Semptomların sadece kolonla ilgili olmadığını, hastaların yarısında midede yanma, erken doyma, bulantı ve kusma gibi şikayetlerin de olduğunu aktaran Uygun, sözlerini şöyle sürdürdü:

"Beraberinde sıklıkla genitoüriner şikayetlerde vardır. Ağrılı adet, mesanenin tam boşalmaması gibi şikayetler vardır. Ayrıca bu hastalarda bazen fibromijalji, bel, baş ağrısı, halsizlik ve uykusuzluk vardır. Bu hastaların doktor tarafından yapılan muayeneleri genellikle normaldir. Bazen depresif görünümde olabilirler. Hastalar biraz gergin ve endişeli olmakla birlikte genellikle sağlıklı görünümdedirler. Bazen de muayenede karın alt bölgelerinde hassasiyet olabilir. Huzursuz bağırsak sendromu bütün sindirim bozuklukları arasında en sık görülen hastalık olup, hemen hemen herkesi yaşamının bir kesiminde, bir veya daha fazla kez etkiler. Gastroenteroloji uzmanlarına sevk edilen sindirim sistemi hastalarının yaklaşık yüzde 50'sini oluşturur. Kadınlarda 2-3 kat daha sıktır. Genelde 40 yaşından önce başlar. Hastaların genel özellikleri şikayetleriyle ilgili olarak birçok doktora başvurmuş olmaları ve birden fazla gastroenterolojik değerlendirmeden geçmiş olmaları sık rastlanan bir durumdur."

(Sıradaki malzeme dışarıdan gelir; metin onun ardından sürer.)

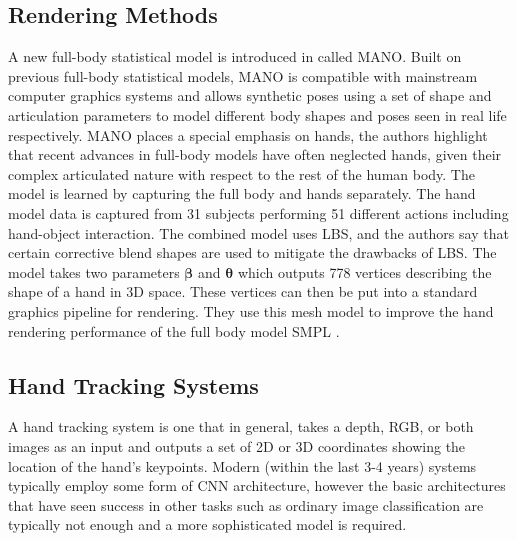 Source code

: \subsection{Rendering Methods}
A new full-body statistical model is introduced in \cite{romero2017embodied} called MANO. Built on previous full-body statistical models, MANO is compatible with mainstream computer graphics systems and allows synthetic poses using a set of shape and articulation parameters to model different body shapes and poses seen in real life respectively. MANO places a special emphasis on hands, the authors highlight that recent advances in full-body models have often neglected hands, given their complex articulated nature with respect to the rest of the human body. The model is learned by capturing the full body and hands separately. The hand model data is captured from 31 subjects performing 51 different actions including hand-object interaction. The combined model uses LBS, and the authors say that certain corrective blend shapes are used to mitigate the drawbacks of LBS. The model takes two parameters $\bm{\beta}$ and $\bm{\theta}$ which outputs 778 vertices describing the shape of a hand in 3D space. These vertices can then be put into a standard graphics pipeline for rendering. They use this mesh model to improve the hand rendering performance of the full body model SMPL \cite{loper2015smpl}.

\subsection{Hand Tracking Systems}
A hand tracking system is one that in general, takes a depth, RGB, or both images as an input and outputs a set of 2D or 3D coordinates showing the location of the hand's keypoints. Modern (within the last 3-4 years) systems typically employ some form of CNN architecture, however the basic architectures that have seen success in other tasks such as ordinary image classification are typically not enough and a more sophisticated model is required.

Prof. Dr. Uygun, hastaların uzman hekimler tarafından muayenesi yapıldıktan sonra, çeşitli tetkiklerle tanı konulabileceğini ifade ederek, "Tedavi olarak, psikolojik destek çok önemlidir. Özellikle kanser fobisi olan hastalara, kendilerinde kanser bulunmadığı iyice anlatılırsa çok rahatlarlar. Ancak bazı hastaların çoğu sadece ikna yoluyla rahatlamamaktadır. Bu hastaların üçte ikisinde psikolojik tedavi gerekir. Karın ağrısı ve kabızlığı olanlarda, diyetteki lifin artırılması önerilir ve dışkı yumuşatıcılar verilebilir. Hastalar semptomlara yol açtığını bildikleri gıdalardan uzak durmalıdırlar. Eğer laktoz içeren besinler kramp tarzında karın ağrısı ve diyareye neden oluyorsa bu besinlerin diyetten çıkarılması gerekir. Ancak bazen, lifli gıdalar bakteriyel liflerden dolayı artmış gaz ve şişkinliğe neden olabilirler." değerlendirmesinde bulundu.